**Directions:** After locating the line that contains "#### Jumelé a des paniers" in the data below, set down exactly that line and each one after it through the line that contains "Heda est une", and nothing more.

Stored data Block Start

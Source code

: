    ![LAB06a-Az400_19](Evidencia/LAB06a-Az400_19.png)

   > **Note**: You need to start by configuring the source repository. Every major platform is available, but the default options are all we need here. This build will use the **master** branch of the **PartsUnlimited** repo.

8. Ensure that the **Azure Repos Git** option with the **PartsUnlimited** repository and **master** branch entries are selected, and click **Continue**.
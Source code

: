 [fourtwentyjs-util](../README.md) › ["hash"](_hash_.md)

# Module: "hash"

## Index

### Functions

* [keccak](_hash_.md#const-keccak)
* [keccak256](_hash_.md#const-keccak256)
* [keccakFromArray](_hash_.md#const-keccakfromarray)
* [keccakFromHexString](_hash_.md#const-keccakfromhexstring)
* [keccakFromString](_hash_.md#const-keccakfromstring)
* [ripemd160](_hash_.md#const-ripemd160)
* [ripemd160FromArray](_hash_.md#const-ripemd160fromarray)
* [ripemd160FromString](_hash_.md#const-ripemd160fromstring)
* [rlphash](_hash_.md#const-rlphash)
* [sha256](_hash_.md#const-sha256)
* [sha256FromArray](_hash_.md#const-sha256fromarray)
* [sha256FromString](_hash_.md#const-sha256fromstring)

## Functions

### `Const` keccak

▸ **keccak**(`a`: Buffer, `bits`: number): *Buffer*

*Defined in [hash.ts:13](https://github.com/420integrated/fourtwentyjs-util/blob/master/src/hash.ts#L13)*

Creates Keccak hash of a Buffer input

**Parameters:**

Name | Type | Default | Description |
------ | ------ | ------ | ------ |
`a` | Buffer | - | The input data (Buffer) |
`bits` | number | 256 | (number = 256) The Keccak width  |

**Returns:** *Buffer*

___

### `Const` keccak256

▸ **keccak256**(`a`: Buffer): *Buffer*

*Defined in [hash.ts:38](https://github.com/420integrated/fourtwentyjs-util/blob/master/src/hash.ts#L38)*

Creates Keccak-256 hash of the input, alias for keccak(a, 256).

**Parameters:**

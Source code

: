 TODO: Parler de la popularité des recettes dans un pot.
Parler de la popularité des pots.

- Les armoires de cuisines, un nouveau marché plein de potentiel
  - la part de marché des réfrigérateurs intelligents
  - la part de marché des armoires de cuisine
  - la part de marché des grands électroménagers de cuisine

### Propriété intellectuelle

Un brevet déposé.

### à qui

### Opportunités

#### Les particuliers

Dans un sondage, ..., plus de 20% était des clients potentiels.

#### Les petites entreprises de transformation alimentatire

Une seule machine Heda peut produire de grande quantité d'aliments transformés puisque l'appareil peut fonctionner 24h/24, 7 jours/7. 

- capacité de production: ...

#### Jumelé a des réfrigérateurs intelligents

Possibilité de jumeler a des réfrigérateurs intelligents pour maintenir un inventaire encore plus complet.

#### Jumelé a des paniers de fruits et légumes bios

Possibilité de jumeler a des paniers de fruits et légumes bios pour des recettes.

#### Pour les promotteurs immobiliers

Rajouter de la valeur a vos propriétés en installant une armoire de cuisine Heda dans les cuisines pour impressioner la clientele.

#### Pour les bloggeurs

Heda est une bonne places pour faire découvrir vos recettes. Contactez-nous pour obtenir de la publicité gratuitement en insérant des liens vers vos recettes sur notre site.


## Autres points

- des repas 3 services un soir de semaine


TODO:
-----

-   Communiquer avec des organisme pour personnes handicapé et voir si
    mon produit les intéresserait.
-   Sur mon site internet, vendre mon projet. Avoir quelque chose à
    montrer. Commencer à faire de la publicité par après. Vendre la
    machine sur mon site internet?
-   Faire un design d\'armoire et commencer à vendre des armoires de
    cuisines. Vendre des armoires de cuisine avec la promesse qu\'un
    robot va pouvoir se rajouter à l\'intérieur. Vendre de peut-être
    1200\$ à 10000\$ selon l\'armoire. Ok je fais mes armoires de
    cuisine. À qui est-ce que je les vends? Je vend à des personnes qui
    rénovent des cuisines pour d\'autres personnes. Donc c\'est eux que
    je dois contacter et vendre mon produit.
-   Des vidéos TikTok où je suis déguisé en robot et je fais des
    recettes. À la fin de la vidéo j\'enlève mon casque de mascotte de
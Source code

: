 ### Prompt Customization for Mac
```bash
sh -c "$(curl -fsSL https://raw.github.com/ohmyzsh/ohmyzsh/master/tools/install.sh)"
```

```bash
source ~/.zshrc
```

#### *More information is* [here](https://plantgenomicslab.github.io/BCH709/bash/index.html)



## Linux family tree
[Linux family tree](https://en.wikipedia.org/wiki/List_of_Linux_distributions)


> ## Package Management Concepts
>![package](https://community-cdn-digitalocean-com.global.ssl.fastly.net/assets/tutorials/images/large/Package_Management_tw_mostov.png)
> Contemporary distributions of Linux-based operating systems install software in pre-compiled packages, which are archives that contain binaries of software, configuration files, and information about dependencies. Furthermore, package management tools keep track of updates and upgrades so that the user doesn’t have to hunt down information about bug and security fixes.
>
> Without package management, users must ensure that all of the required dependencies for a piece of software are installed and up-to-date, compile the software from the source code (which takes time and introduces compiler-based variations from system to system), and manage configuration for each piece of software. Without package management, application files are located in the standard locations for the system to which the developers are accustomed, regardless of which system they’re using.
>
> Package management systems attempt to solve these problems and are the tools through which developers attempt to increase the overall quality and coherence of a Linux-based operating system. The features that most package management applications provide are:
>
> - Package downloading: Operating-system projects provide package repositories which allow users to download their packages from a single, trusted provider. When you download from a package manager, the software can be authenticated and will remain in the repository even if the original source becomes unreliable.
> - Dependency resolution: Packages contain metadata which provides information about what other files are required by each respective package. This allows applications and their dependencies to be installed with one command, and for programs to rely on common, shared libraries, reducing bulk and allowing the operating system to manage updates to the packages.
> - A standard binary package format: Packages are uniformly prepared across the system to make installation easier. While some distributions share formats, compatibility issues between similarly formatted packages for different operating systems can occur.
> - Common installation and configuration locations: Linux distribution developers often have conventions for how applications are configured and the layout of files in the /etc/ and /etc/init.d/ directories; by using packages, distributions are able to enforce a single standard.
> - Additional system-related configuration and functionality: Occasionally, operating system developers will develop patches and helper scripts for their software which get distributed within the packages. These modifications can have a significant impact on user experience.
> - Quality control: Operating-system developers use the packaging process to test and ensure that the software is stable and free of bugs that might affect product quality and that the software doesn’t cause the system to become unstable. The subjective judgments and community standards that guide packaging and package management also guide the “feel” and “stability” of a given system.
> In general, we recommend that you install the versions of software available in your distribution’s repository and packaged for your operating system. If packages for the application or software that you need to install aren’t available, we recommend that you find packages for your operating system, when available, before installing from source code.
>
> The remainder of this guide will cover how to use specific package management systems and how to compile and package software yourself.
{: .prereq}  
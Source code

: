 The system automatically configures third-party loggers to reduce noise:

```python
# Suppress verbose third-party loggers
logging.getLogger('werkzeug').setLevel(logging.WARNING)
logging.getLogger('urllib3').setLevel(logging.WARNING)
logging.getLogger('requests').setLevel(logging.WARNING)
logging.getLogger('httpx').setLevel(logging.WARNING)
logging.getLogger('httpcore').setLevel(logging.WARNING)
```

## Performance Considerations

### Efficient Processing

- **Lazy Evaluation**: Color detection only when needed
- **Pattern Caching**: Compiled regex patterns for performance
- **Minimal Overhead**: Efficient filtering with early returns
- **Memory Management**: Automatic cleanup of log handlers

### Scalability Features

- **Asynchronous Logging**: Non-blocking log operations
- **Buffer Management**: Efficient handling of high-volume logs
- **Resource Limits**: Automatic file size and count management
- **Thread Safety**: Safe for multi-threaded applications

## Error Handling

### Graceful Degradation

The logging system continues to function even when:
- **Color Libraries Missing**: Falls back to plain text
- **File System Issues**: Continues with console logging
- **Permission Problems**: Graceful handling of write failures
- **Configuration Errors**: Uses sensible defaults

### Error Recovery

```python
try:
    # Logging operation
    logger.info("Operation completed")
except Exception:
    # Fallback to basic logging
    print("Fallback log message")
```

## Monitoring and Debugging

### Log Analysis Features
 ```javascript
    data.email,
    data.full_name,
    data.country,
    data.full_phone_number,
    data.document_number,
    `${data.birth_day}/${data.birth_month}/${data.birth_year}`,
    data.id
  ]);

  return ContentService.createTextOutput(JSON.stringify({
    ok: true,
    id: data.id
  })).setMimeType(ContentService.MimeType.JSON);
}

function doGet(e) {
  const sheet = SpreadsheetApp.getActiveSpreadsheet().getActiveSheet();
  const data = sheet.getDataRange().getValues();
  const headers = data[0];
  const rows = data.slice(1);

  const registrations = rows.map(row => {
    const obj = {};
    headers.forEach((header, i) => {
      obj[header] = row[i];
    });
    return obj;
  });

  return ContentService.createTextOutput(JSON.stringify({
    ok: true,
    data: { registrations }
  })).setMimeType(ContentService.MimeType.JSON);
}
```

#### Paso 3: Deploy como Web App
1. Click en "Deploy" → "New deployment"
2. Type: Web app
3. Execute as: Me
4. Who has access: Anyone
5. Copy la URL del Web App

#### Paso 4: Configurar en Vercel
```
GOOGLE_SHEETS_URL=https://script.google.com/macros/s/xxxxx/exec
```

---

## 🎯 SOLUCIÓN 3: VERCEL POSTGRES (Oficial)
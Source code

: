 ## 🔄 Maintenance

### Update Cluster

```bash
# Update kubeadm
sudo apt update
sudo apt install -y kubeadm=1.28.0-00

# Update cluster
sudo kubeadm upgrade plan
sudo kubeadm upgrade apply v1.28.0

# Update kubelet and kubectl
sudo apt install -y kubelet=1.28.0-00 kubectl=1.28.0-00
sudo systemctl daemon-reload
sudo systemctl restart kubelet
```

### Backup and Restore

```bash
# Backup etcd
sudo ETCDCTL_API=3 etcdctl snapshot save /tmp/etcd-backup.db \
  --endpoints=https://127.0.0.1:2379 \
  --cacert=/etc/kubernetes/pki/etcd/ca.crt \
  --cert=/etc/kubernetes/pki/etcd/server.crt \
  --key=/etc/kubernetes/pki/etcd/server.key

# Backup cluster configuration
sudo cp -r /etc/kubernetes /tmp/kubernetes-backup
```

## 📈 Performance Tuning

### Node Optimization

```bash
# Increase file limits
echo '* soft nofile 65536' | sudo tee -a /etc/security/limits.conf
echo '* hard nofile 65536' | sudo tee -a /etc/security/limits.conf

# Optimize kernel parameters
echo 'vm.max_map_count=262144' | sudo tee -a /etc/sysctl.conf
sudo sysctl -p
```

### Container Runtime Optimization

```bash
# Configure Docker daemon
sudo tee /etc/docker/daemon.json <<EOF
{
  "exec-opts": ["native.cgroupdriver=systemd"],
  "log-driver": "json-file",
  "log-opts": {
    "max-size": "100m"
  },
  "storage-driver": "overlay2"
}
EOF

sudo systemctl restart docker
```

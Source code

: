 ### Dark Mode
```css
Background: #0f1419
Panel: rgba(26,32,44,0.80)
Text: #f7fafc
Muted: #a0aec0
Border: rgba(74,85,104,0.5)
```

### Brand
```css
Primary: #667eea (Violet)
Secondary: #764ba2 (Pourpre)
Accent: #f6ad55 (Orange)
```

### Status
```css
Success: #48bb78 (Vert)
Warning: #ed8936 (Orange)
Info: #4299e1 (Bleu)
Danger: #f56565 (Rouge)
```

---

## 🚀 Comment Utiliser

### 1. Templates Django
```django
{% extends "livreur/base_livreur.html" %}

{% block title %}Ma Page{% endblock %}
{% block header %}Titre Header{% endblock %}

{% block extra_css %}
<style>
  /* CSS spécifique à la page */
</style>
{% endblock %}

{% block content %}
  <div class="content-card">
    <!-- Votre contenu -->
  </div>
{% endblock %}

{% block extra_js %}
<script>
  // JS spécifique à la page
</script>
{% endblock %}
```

Stored data Block End

**Your solution:**
#### Jumelé a des paniers de fruits et légumes bios

Possibilité de jumeler a des paniers de fruits et légumes bios pour des recettes.

#### Pour les promotteurs immobiliers

Rajouter de la valeur a vos propriétés en installant une armoire de cuisine Heda dans les cuisines pour impressioner la clientele.

#### Pour les bloggeurs

Heda est une bonne places pour faire découvrir vos recettes. Contactez-nous pour obtenir de la publicité gratuitement en insérant des liens vers vos recettes sur notre site.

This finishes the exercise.